Il grande problema per questi molti che oggi se la prendono con la mancanza di chiarezza da parte scienza, nella quale hanno finora depositato la propria fede senza elargire nessuno sforzo o risorsa, risiede nel fatto che proprio in questa scienza non riescono a vedere altro che quella dimensione magica negativa che le usanze morte riflettono quando si incarnano nella mitologia. “Nel nostro linguaggio è depositata un’intera mitologia”, ricorda Wittgenstein nelle sue “Note sul 'Ramo d’oro' di Frazer”. Se il pensiero segue il linguaggio senza fermarsi a vagliarne la potenza, sfruttando quella dimensione statica che Agamben pone a fondamento dalla natura umana, allora abdica, e la parola perde ordine logico e la quotidiana vita spirituale naufraga aggrappandosi alla mitologia per galleggiare.

 

Come i cattolici hanno ricostruito nella loro mitologia le usanze morte del cristianesimo, così l’uomo nato da questa regressione reincarna nella scienza, attraverso la secolarizzazione del pensiero cattolico, le usanze morte del cattolicesimo.

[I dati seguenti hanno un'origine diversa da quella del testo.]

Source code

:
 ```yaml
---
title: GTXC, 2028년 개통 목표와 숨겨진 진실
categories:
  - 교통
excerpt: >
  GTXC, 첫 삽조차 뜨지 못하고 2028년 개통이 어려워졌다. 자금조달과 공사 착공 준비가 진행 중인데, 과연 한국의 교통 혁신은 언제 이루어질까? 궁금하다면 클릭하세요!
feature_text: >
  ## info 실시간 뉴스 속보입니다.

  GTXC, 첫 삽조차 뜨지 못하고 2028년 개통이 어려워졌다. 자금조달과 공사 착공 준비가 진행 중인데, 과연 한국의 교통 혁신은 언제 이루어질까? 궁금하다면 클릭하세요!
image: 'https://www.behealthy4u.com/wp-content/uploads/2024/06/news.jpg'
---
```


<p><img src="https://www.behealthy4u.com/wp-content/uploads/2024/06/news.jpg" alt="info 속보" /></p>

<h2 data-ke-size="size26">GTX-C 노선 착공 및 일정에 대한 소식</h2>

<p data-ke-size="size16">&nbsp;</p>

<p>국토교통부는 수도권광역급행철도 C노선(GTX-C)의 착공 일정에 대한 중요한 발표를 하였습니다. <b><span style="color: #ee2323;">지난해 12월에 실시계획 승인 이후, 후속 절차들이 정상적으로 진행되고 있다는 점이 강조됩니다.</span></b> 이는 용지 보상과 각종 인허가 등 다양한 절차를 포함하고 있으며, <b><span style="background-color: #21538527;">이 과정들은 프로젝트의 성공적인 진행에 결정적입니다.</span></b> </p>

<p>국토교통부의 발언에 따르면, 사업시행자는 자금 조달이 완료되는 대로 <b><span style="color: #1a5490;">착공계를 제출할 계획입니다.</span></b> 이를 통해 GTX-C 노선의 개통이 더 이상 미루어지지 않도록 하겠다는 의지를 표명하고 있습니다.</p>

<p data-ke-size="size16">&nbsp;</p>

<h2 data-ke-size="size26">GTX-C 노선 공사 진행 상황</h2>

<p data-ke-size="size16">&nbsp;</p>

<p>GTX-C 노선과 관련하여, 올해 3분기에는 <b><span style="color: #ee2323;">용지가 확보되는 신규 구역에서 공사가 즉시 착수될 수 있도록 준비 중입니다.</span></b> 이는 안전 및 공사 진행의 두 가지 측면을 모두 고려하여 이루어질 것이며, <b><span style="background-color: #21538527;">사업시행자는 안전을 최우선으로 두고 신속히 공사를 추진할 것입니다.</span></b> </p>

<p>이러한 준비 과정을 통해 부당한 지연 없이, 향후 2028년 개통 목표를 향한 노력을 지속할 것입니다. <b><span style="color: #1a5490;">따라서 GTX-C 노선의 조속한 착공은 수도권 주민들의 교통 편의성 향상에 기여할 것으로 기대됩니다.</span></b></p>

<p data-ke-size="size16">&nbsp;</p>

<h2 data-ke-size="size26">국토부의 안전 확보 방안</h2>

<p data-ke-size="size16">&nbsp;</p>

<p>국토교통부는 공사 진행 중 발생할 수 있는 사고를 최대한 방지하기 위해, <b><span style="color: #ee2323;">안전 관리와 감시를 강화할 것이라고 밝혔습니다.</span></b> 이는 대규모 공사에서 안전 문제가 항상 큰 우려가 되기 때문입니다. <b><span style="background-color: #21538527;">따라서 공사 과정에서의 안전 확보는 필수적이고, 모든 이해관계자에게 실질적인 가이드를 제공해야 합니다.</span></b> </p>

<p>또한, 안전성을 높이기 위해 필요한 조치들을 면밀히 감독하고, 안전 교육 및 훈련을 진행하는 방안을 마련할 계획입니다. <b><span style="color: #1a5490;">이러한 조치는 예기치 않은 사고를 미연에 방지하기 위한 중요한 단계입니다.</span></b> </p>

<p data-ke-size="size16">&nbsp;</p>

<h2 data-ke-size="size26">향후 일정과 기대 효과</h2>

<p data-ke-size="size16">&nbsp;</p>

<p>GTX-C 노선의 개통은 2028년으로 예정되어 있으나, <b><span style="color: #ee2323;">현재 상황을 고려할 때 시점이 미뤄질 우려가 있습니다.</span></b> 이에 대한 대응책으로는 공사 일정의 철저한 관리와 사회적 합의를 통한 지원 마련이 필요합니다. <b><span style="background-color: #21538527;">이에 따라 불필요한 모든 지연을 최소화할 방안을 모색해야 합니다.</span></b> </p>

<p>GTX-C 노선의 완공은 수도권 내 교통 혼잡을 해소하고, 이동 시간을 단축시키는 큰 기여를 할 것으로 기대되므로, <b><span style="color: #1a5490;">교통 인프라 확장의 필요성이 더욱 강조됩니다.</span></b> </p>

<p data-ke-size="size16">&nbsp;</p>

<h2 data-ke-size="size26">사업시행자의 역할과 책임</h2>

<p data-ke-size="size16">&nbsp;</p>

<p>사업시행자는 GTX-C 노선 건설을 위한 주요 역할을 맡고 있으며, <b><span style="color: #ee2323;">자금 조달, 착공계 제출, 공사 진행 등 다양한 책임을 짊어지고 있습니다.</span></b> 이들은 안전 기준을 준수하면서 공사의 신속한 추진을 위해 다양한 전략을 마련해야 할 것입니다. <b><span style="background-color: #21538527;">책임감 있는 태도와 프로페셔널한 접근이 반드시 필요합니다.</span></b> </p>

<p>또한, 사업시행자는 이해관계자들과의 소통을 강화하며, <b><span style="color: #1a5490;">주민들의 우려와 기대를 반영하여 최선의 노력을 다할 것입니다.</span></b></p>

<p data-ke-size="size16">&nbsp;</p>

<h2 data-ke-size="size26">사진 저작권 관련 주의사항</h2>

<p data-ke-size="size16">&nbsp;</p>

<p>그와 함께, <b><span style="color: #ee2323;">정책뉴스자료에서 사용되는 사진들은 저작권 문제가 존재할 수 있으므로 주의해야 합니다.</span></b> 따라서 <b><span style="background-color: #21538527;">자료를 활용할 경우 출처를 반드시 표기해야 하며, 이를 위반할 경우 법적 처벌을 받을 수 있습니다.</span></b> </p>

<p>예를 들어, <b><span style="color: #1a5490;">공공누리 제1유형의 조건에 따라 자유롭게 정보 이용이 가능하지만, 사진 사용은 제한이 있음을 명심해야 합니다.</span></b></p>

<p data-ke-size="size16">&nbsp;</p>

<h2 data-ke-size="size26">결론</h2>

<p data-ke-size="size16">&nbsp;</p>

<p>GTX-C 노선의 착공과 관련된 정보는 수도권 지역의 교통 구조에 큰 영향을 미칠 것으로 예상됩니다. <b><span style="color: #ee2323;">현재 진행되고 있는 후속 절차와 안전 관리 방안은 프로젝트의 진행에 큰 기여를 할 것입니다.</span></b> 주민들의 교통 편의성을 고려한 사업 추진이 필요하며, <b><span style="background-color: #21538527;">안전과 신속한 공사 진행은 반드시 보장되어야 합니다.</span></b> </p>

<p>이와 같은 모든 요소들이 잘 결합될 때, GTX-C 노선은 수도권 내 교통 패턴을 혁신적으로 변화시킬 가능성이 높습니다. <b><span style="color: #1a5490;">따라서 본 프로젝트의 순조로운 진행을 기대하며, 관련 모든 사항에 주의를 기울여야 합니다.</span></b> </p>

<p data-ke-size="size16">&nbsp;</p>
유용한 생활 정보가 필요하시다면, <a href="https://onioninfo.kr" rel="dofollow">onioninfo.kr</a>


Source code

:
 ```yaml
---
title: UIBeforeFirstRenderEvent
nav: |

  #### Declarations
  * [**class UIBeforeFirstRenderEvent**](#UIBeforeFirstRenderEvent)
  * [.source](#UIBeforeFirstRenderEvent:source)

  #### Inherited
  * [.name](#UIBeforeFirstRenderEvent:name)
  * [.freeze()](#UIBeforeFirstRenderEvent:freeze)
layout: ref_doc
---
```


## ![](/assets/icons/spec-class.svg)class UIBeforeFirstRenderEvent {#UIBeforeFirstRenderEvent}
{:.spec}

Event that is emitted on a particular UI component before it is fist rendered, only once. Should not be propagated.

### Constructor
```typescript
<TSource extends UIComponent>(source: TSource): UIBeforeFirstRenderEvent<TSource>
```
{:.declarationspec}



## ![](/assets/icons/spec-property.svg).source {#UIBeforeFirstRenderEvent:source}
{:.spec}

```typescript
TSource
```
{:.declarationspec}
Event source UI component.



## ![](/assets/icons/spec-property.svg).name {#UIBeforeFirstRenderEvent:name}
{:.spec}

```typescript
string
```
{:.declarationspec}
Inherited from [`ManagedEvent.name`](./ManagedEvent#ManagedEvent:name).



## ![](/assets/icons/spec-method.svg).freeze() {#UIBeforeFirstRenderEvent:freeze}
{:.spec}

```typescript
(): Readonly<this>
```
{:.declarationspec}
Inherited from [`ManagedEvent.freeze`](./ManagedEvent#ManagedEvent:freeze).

La verità, un fenomeno squisitamente storico e parziale, si presenta sempre e solo come frammento della dimensione originaria dell’epoca presente al suo contemporaneo. Oggi l’uomo che aveva posto la scienza, o meglio la sua interpretazione secolarizzata ed edulcorata dal pensiero magico, come diga ultima di fronte alla disgregazione e alla perdita assoluta, perdita prima di tutto della propria singola esistenza, si sente tradito.

 

Non può accettare che la scienza implichi un processo, che la sua verità non sia un assoluto, che il suo intervento sia così lontano dalla magia, che l’approcciarsi a lei non sia nei fatti possibile secondo un abbandono ma implichi un’azione pienamente e totalmente umana, che implichi lo sforzo e il fallimento, il sacrificio del singolo. Sempre Wittgenstein nel suo breve capolavoro antropologico ricorda che “Può sembrare troppo semplice ma si può dire che la differenza fra magia e scienza consiste in questo, che esiste un progresso nella scienza ma non nella magia. La magia non ha una direzione di sviluppo che le sia intrinseca”.

 

L’impotenza della scienza viene interpretata dal singolo che si risveglia oggi in un universo sconvolto come impotenza della magia, ma così non è. L’errore sta nella loro originaria sovrapposizione da parte sua. L’impotenza della scienza è diversa e per questo va rispettata se uno vuole riporre fede in lei. La scienza progredisce, supera paradigmi, rivoluzionandosi. Il pensiero magico tende a tranquillizzare chi vi si affida bloccando, sospendendo, spostando altrove il confine del non noto senza affrontarlo direttamente. La scienza ha lo stesso identico scopo agli occhi di chi la vede attraverso la sua distorsione mitologica, ma per sua natura è una magia difettosa, incompleta e incerta. La scienza progredisce accettando proprio quel non noto del quale vuole e deve farsi carico. Alla fine del suo progresso non si trova nessuna garanzia se non quella di potere e dovere abbandonare di nuovo il noto per sopravvivere. Per questo la scienza rimane l’unica forza effettiva di fronte allo sconosciuto.

 

L’accettare la scienza come usanza viva, come il cristianesimo era usanza viva prima del suo svilimento, significa accettare la presenza storica in questo preciso istante dell’incompiutezza e dell’errore ponendoli come valori, come gli unici in grado di garantire un progresso che vada oltre lo svilimento nella mitologia del quotidiano, svilimento che ogni abbandono allo spirito conservatore porta con sé.